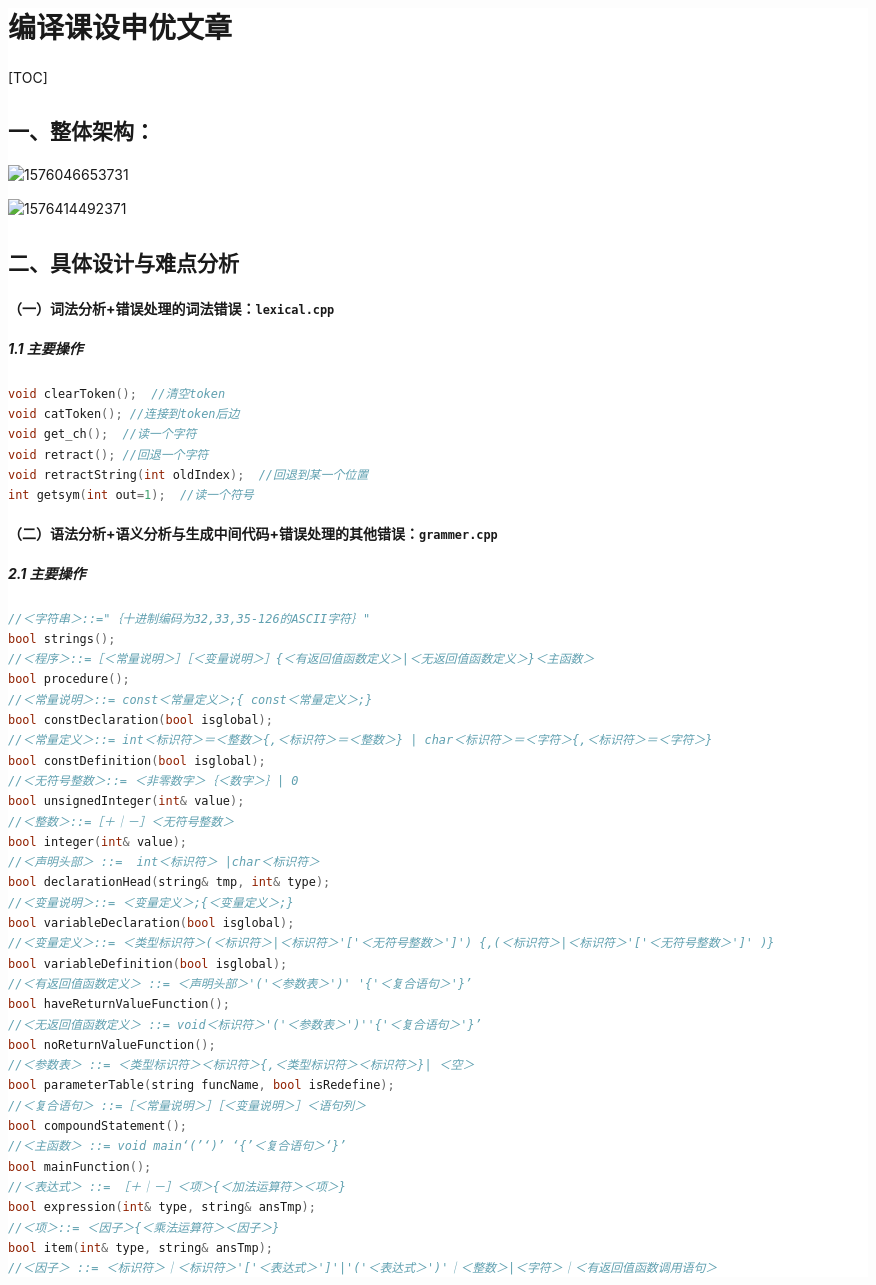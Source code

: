 # 编译课设申优文章 #

[TOC]

## 一、整体架构： ##

![1576046653731](C:\Users\dell\AppData\Roaming\Typora\typora-user-images\1576046653731.png)

![1576414492371](C:\Users\dell\AppData\Roaming\Typora\typora-user-images\1576414492371.png)

## 二、具体设计与难点分析  ##

#### （一）词法分析+错误处理的词法错误：`lexical.cpp `  ####

##### 1.1 主要操作 #####

```c++
void clearToken();  //清空token
void catToken(); //连接到token后边
void get_ch();  //读一个字符
void retract(); //回退一个字符
void retractString(int oldIndex);  //回退到某一个位置
int getsym(int out=1);  //读一个符号
```

#### （二）语法分析+语义分析与生成中间代码+错误处理的其他错误：`grammer.cpp`  ####

##### 2.1 主要操作 #####

```c++
//＜字符串＞::="｛十进制编码为32,33,35-126的ASCII字符｝"
bool strings();
//＜程序＞::=［＜常量说明＞］［＜变量说明＞］{＜有返回值函数定义＞|＜无返回值函数定义＞}＜主函数＞
bool procedure();
//＜常量说明＞::= const＜常量定义＞;{ const＜常量定义＞;}
bool constDeclaration(bool isglobal);
//＜常量定义＞::= int＜标识符＞＝＜整数＞{,＜标识符＞＝＜整数＞} | char＜标识符＞＝＜字符＞{,＜标识符＞＝＜字符＞}
bool constDefinition(bool isglobal);
//＜无符号整数＞::= ＜非零数字＞｛＜数字＞｝| 0
bool unsignedInteger(int& value);
//＜整数＞::=［＋｜－］＜无符号整数＞
bool integer(int& value);
//＜声明头部＞ ::=  int＜标识符＞ |char＜标识符＞
bool declarationHead(string& tmp, int& type);
//＜变量说明＞::= ＜变量定义＞;{＜变量定义＞;}
bool variableDeclaration(bool isglobal);
//＜变量定义＞::= ＜类型标识符＞(＜标识符＞|＜标识符＞'['＜无符号整数＞']') {,(＜标识符＞|＜标识符＞'['＜无符号整数＞']' )}
bool variableDefinition(bool isglobal);
//＜有返回值函数定义＞ ::= ＜声明头部＞'('＜参数表＞')' '{'＜复合语句＞'}’
bool haveReturnValueFunction();
//＜无返回值函数定义＞ ::= void＜标识符＞'('＜参数表＞')''{'＜复合语句＞'}’
bool noReturnValueFunction();
//＜参数表＞ ::= ＜类型标识符＞＜标识符＞{,＜类型标识符＞＜标识符＞}| ＜空＞
bool parameterTable(string funcName, bool isRedefine);
//＜复合语句＞ ::=［＜常量说明＞］［＜变量说明＞］＜语句列＞
bool compoundStatement();
//＜主函数＞ ::= void main‘(’‘)’ ‘{’＜复合语句＞‘}’
bool mainFunction();
//＜表达式＞ ::= ［＋｜－］＜项＞{＜加法运算符＞＜项＞}  
bool expression(int& type, string& ansTmp);
//＜项＞::= ＜因子＞{＜乘法运算符＞＜因子＞}
bool item(int& type, string& ansTmp);
//＜因子＞ ::= ＜标识符＞｜＜标识符＞'['＜表达式＞']'|'('＜表达式＞')'｜＜整数＞|＜字符＞｜＜有返回值函数调用语句＞
```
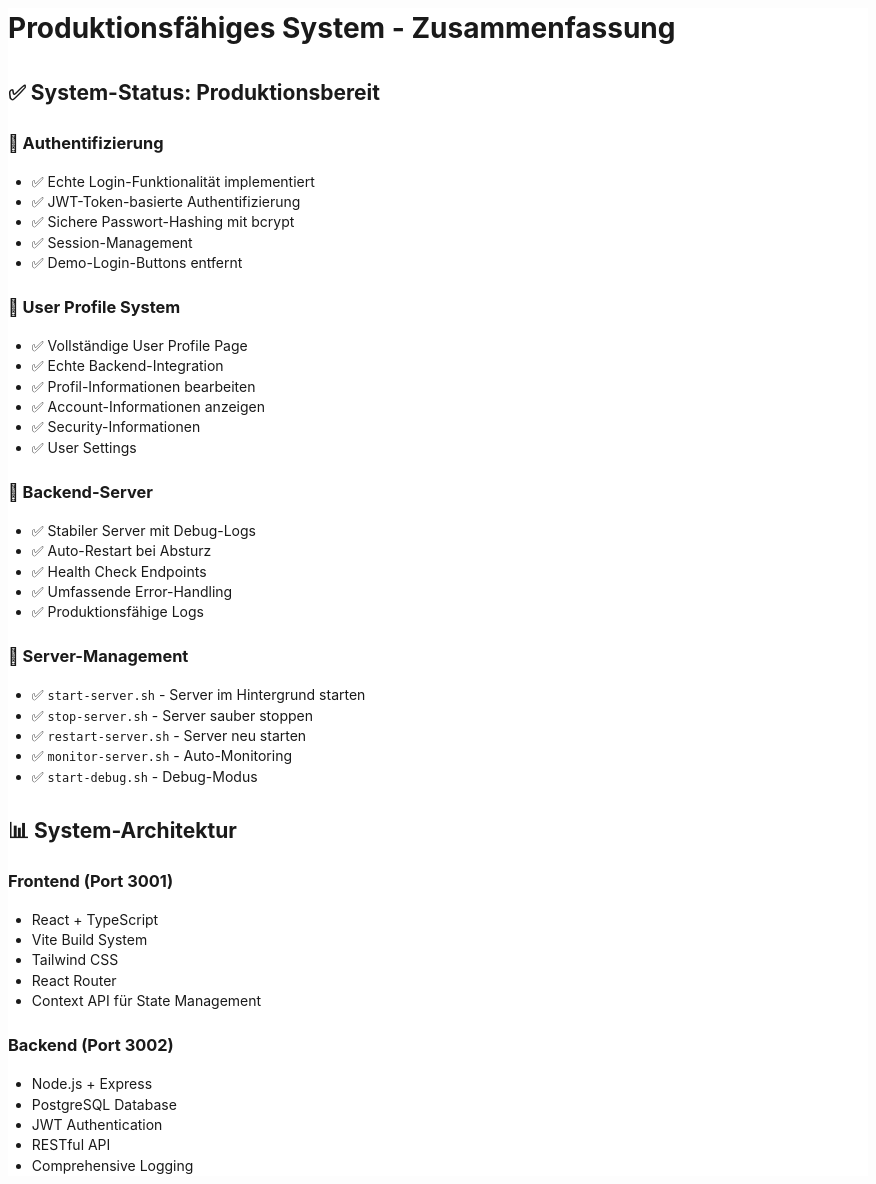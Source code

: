 # Produktionsfähiges System - Zusammenfassung

## ✅ **System-Status: Produktionsbereit**

### **🔐 Authentifizierung**
- ✅ Echte Login-Funktionalität implementiert
- ✅ JWT-Token-basierte Authentifizierung
- ✅ Sichere Passwort-Hashing mit bcrypt
- ✅ Session-Management
- ✅ Demo-Login-Buttons entfernt

### **👤 User Profile System**
- ✅ Vollständige User Profile Page
- ✅ Echte Backend-Integration
- ✅ Profil-Informationen bearbeiten
- ✅ Account-Informationen anzeigen
- ✅ Security-Informationen
- ✅ User Settings

### **🚀 Backend-Server**
- ✅ Stabiler Server mit Debug-Logs
- ✅ Auto-Restart bei Absturz
- ✅ Health Check Endpoints
- ✅ Umfassende Error-Handling
- ✅ Produktionsfähige Logs

### **🔧 Server-Management**
- ✅ `start-server.sh` - Server im Hintergrund starten
- ✅ `stop-server.sh` - Server sauber stoppen
- ✅ `restart-server.sh` - Server neu starten
- ✅ `monitor-server.sh` - Auto-Monitoring
- ✅ `start-debug.sh` - Debug-Modus

## 📊 **System-Architektur**

### **Frontend (Port 3001)**
- React + TypeScript
- Vite Build System
- Tailwind CSS
- React Router
- Context API für State Management

### **Backend (Port 3002)**
- Node.js + Express
- PostgreSQL Database
- JWT Authentication
- RESTful API
- Comprehensive Logging
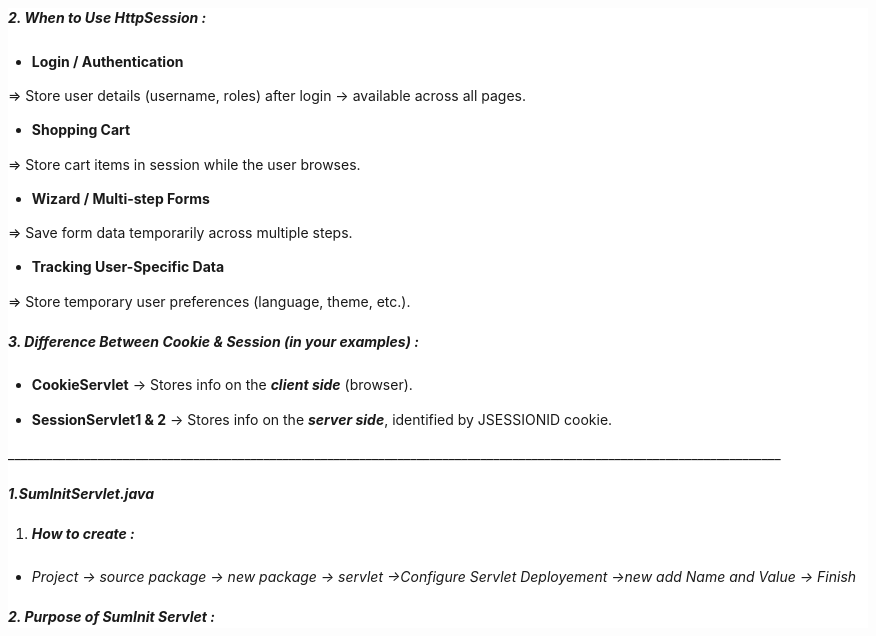 


##### <b>2. When to Use HttpSession :</b>



* <b>Login / Authentication</b>



=> Store user details (username, roles) after login → available across all pages.



* **Shopping Cart**



=> Store cart items in session while the user browses.



* **Wizard / Multi-step Forms**



=> Save form data temporarily across multiple steps.



* **Tracking User-Specific Data**



=> Store temporary user preferences (language, theme, etc.).





##### **3. Difference Between Cookie \& Session (in your examples) :**



* **CookieServlet** → Stores info on the ***client side*** (browser).



* **SessionServlet1 \& 2** → Stores info on the ***server side***, identified by JSESSIONID cookie.



\_\_\_\_\_\_\_\_\_\_\_\_\_\_\_\_\_\_\_\_\_\_\_\_\_\_\_\_\_\_\_\_\_\_\_\_\_\_\_\_\_\_\_\_\_\_\_\_\_\_\_\_\_\_\_\_\_\_\_\_\_\_\_\_\_\_\_\_\_\_\_\_\_\_\_\_\_\_\_\_\_\_\_\_\_\_\_\_\_\_\_\_\_\_\_\_\_\_\_\_\_\_\_\_\_\_\_\_\_\_\_\_\_\_\_\_\_\_\_\_\_



####                           *1.SumInitServlet.java*



1. ##### <b>How to create :</b>



* *Project -> source package -> new package -> servlet ->Configure Servlet Deployement ->new add Name and Value -> Finish*



##### <b>2. Purpose of SumInit Servlet :</b>
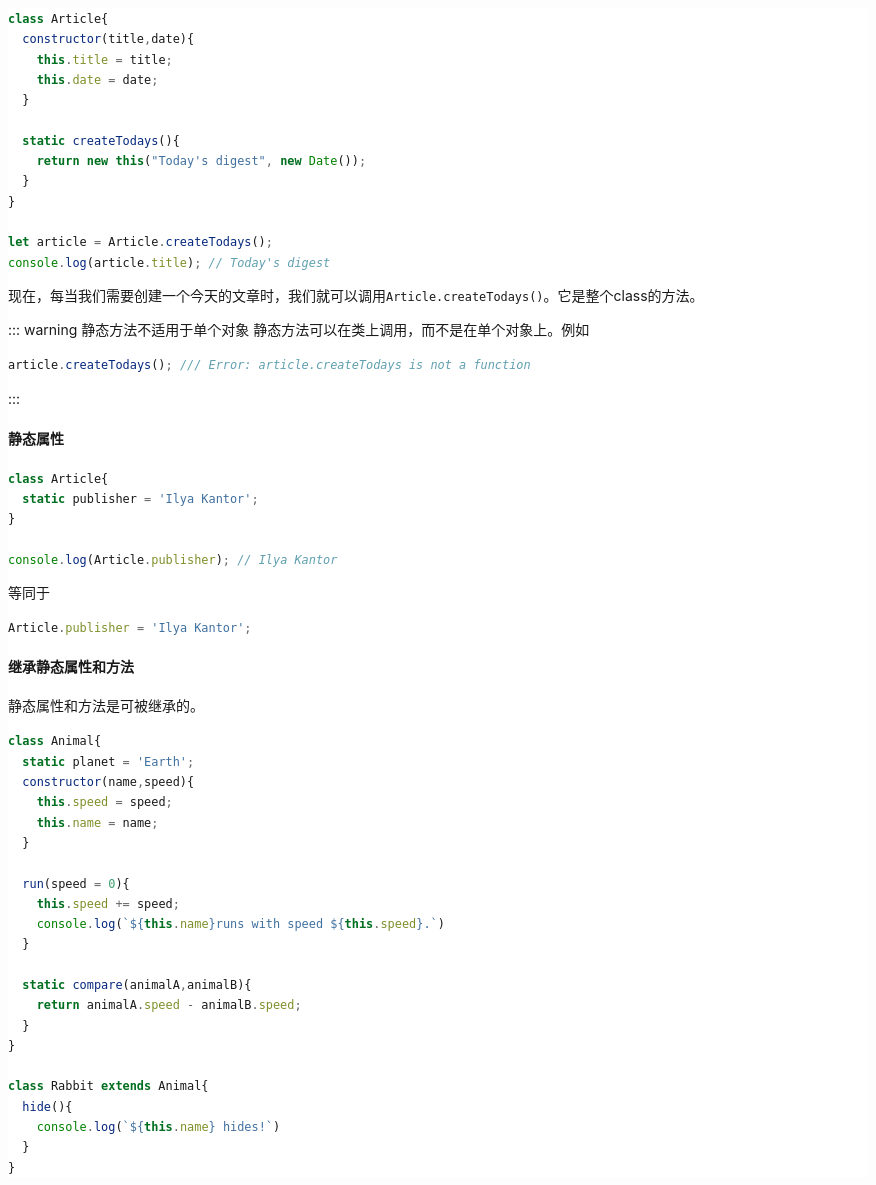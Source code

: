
 ```js
class Article{
  constructor(title,date){
    this.title = title;
    this.date = date;
  }

  static createTodays(){
    return new this("Today's digest", new Date());
  }
}

let article = Article.createTodays();
console.log(article.title); // Today's digest
```

现在，每当我们需要创建一个今天的文章时，我们就可以调用`Article.createTodays()`。它是整个class的方法。

::: warning 静态方法不适用于单个对象
静态方法可以在类上调用，而不是在单个对象上。例如

```js
article.createTodays(); /// Error: article.createTodays is not a function
```
:::

#### 静态属性

```js
class Article{
  static publisher = 'Ilya Kantor';
}

console.log(Article.publisher); // Ilya Kantor
```

等同于

```js
Article.publisher = 'Ilya Kantor';
```

#### 继承静态属性和方法

静态属性和方法是可被继承的。

```js
class Animal{
  static planet = 'Earth';
  constructor(name,speed){
    this.speed = speed;
    this.name = name;
  }

  run(speed = 0){
    this.speed += speed;
    console.log(`${this.name}runs with speed ${this.speed}.`)
  }

  static compare(animalA,animalB){
    return animalA.speed - animalB.speed;
  }
}

class Rabbit extends Animal{
  hide(){
    console.log(`${this.name} hides!`)
  }
}
```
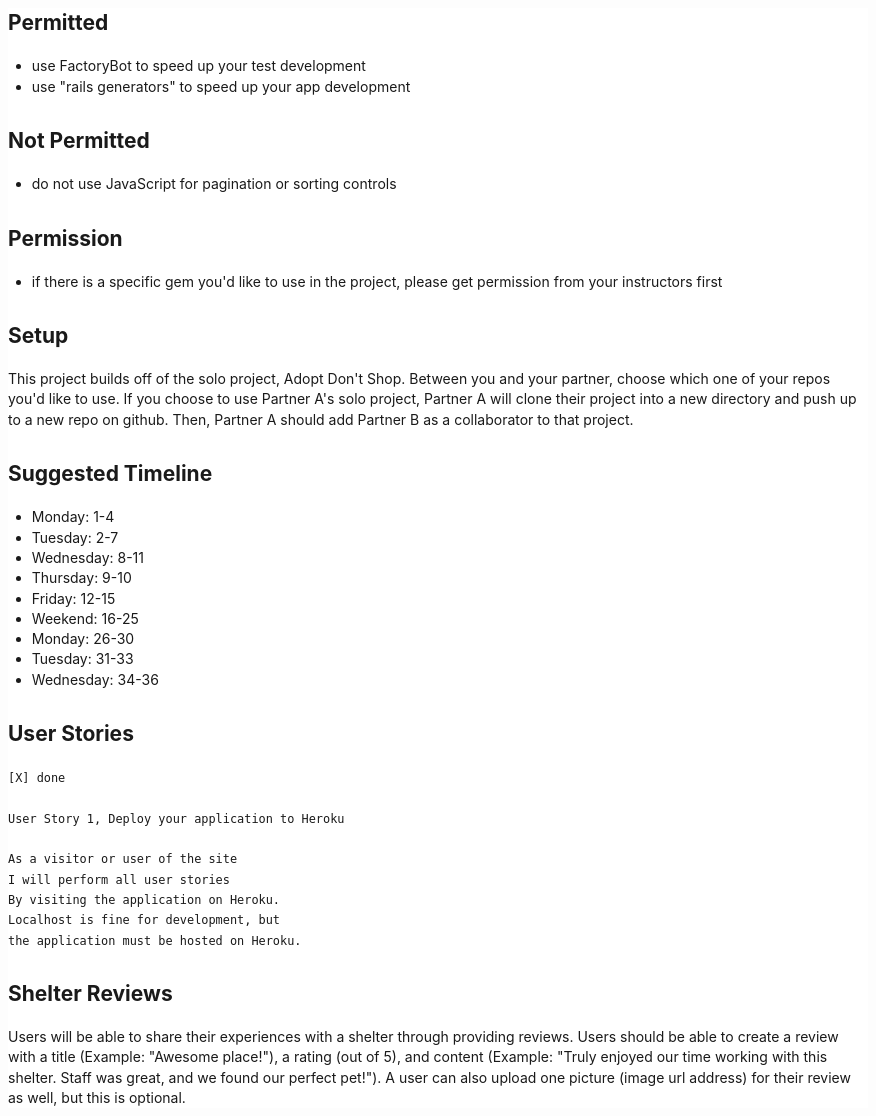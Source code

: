 ## Permitted

- use FactoryBot to speed up your test development
- use "rails generators" to speed up your app development

## Not Permitted

- do not use JavaScript for pagination or sorting controls

## Permission

- if there is a specific gem you'd like to use in the project, please get permission from your instructors first

## Setup
This project builds off of the solo project, Adopt Don't Shop. Between you and your partner, choose which one of your repos you'd like to use. If you choose to use Partner A's solo project, Partner A will clone their project into a new directory and push up to a new repo on github. Then, Partner A should add Partner B as a collaborator to that project.

## Suggested Timeline
- Monday: 1-4 
- Tuesday: 2-7
- Wednesday: 8-11 
- Thursday: 9-10
- Friday: 12-15 
- Weekend: 16-25 
- Monday: 26-30 
- Tuesday: 31-33 
- Wednesday: 34-36 


## User Stories

```
[X] done

User Story 1, Deploy your application to Heroku

As a visitor or user of the site
I will perform all user stories
By visiting the application on Heroku.
Localhost is fine for development, but
the application must be hosted on Heroku.
```


## Shelter Reviews
Users will be able to share their experiences with a shelter through providing reviews. Users should be able to create a review with a title (Example: "Awesome place!"), a rating (out of 5), and content (Example: "Truly enjoyed our time working with this shelter. Staff was great, and we found our perfect pet!"). A user can also upload one picture (image url address) for their review as well, but this is optional.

### REQUIRED WORK
A copy of each line above that holds the word "声明头部" is the expected answer.

### REPLY TO THE EXERCISE
//＜声明头部＞ ::=  int＜标识符＞ |char＜标识符＞
//＜有返回值函数定义＞ ::= ＜声明头部＞'('＜参数表＞')' '{'＜复合语句＞'}’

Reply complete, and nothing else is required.